New Estimation Methods in NONMEM 7: Evaluation of Robustness and Runtimes
Sebastian Ueckert, Åsa M. Johansson, Elodie L. Plan, Andrew Hooker, Mats O. Karlsson
Department of Pharmaceutical Biosciences, Uppsala University, Sweden
Background: NONMEM is the most widely used software for population PKPD analyses. The latest version, NONMEM 7 (NM7), includes several new sampling-based estimation algorithms in addition to the classical methods. Besides the recently evaluated accuracy and precision inherent in these methods , time to complete estimation and sensitivity with respect to initial values might be critical in practice.
Objectives: To investigate the runtimes and robustness of the FOCE, LAPLACE, ITS, IMP, IMPMAP, SAEM and BAYES methods in NM7.
Methods: Five models representing different types of PKPD data handling, continuous, binary, count, ordered categorical (OC), repeated time-to-event (RTTE), were used to simulate 100 datasets that were subsequently reestimated using NM7 through PsN 3.1.8 (http://psn.sf.net). All datasets were analyzed twice, (A) starting with initial estimates set to the simulation values and (B) starting at values randomly generated using the CHAIN option. For the latter, fixed effects were sampled from a uniform distribution to [0;2θTRUE] (IACCEPT=1); for the random effects, a Wishart density of variance ωTRUE with 20 degrees of freedom was used. All estimation methods were used with their default settings and a test for convergence if available.
Average estimation time for each method was calculated from runtimes reported by NM7 (running on similar, dedicated machines). Median absolute deviation in final estimates between approach A and B was computed.
Results: Across models LAPLACE (FOCE for the continuous model) had the shortest runtimes, followed by ITS with runtimes equal to LAPLACE for the OC model and approx. half as fast for the remaining models. Runtimes for SAEM were between 20 and 40 times longer than for LAPLACE, but always faster than IMP and IMPMAP (40-60 times slower than LAPLACE). For all models BAYES was slowest (up to 250 times LAPLACE).

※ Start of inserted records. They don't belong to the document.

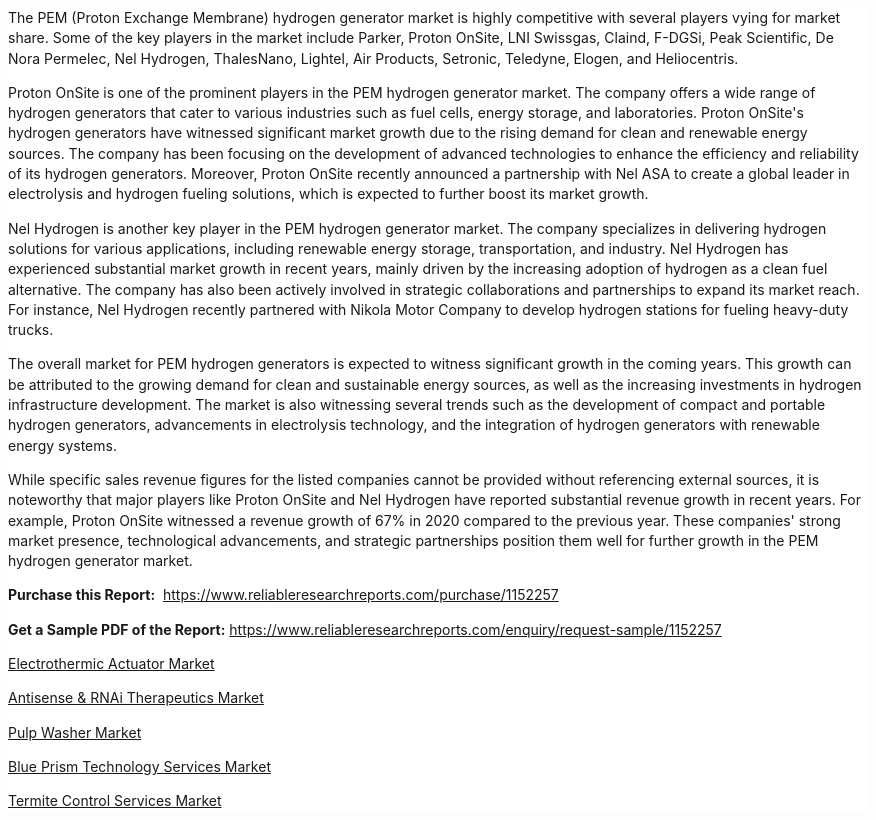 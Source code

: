 <p><p>The PEM (Proton Exchange Membrane) hydrogen generator market is highly competitive with several players vying for market share. Some of the key players in the market include Parker, Proton OnSite, LNI Swissgas, Claind, F-DGSi, Peak Scientific, De Nora Permelec, Nel Hydrogen, ThalesNano, Lightel, Air Products, Setronic, Teledyne, Elogen, and Heliocentris.</p><p>Proton OnSite is one of the prominent players in the PEM hydrogen generator market. The company offers a wide range of hydrogen generators that cater to various industries such as fuel cells, energy storage, and laboratories. Proton OnSite's hydrogen generators have witnessed significant market growth due to the rising demand for clean and renewable energy sources. The company has been focusing on the development of advanced technologies to enhance the efficiency and reliability of its hydrogen generators. Moreover, Proton OnSite recently announced a partnership with Nel ASA to create a global leader in electrolysis and hydrogen fueling solutions, which is expected to further boost its market growth.</p><p>Nel Hydrogen is another key player in the PEM hydrogen generator market. The company specializes in delivering hydrogen solutions for various applications, including renewable energy storage, transportation, and industry. Nel Hydrogen has experienced substantial market growth in recent years, mainly driven by the increasing adoption of hydrogen as a clean fuel alternative. The company has also been actively involved in strategic collaborations and partnerships to expand its market reach. For instance, Nel Hydrogen recently partnered with Nikola Motor Company to develop hydrogen stations for fueling heavy-duty trucks.</p><p>The overall market for PEM hydrogen generators is expected to witness significant growth in the coming years. This growth can be attributed to the growing demand for clean and sustainable energy sources, as well as the increasing investments in hydrogen infrastructure development. The market is also witnessing several trends such as the development of compact and portable hydrogen generators, advancements in electrolysis technology, and the integration of hydrogen generators with renewable energy systems.</p><p>While specific sales revenue figures for the listed companies cannot be provided without referencing external sources, it is noteworthy that major players like Proton OnSite and Nel Hydrogen have reported substantial revenue growth in recent years. For example, Proton OnSite witnessed a revenue growth of 67% in 2020 compared to the previous year. These companies' strong market presence, technological advancements, and strategic partnerships position them well for further growth in the PEM hydrogen generator market.</p></p>
<p><strong>Purchase this Report:</strong>&nbsp;&nbsp;<a href="https://www.reliableresearchreports.com/purchase/1152257">https://www.reliableresearchreports.com/purchase/1152257</a></p>
<p></p>
<p><strong>Get a Sample PDF of the Report:</strong>&nbsp;<a href="https://www.reliableresearchreports.com/enquiry/request-sample/1152257">https://www.reliableresearchreports.com/enquiry/request-sample/1152257</a></p>
<p><p><a href="https://github.com/YashRP12/Market-Research-Report-List-2/blob/main/electrothermic-actuator-market.md">Electrothermic Actuator Market</a></p><p><a href="https://medium.com/@tammyjones1939/antisense-amp-rnai-therapeutics-market-size-market-outlook-and-market-forecast-2023-to-2030-fd05f56735cd">Antisense & RNAi Therapeutics Market</a></p><p><a href="https://github.com/Chiragrp24/Market-Research-Report-List-2/blob/main/pulp-washer-market.md">Pulp Washer Market</a></p><p><a href="https://medium.com/@tammyjones1939/blue-prism-technology-services-market-insights-into-market-cagr-market-trends-and-growth-ad8115449714">Blue Prism Technology Services Market</a></p><p><a href="https://medium.com/@tammyjones1939/termite-control-services-market-the-key-to-successful-business-strategy-forecast-till-2030-6a4bc531ff1b">Termite Control Services Market</a></p></p>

In general, sensitivity w.r.t. initial values was higher for random than for fixed effects and differed considerably between methods, models and parameters. However, the BAYES method showed the highest sensitivity in all scenarios. Furthermore, FOCE/LAPLACE had the lowest sensitivity across parameters for all but the OC model, where the IMP method performed best. For the continuous, binary, count and RTTE models, ordering of methods by increasing sensitivity yielded in: FOCE/LAPLACE, ITS, IMP, IMPMAP, SAEM, BAYES. For the OC the same ranking gave: IMP, IMPMAP, SAEM, ITS, LAPLACE, BAYES.
 Johansson ÅM, Ueckert S, Plan EL, Hooker AC & Karlsson MO: New Estimation Methods in NONMEM 7: Evaluation of Bias and Precision. PAGE 19. 2010.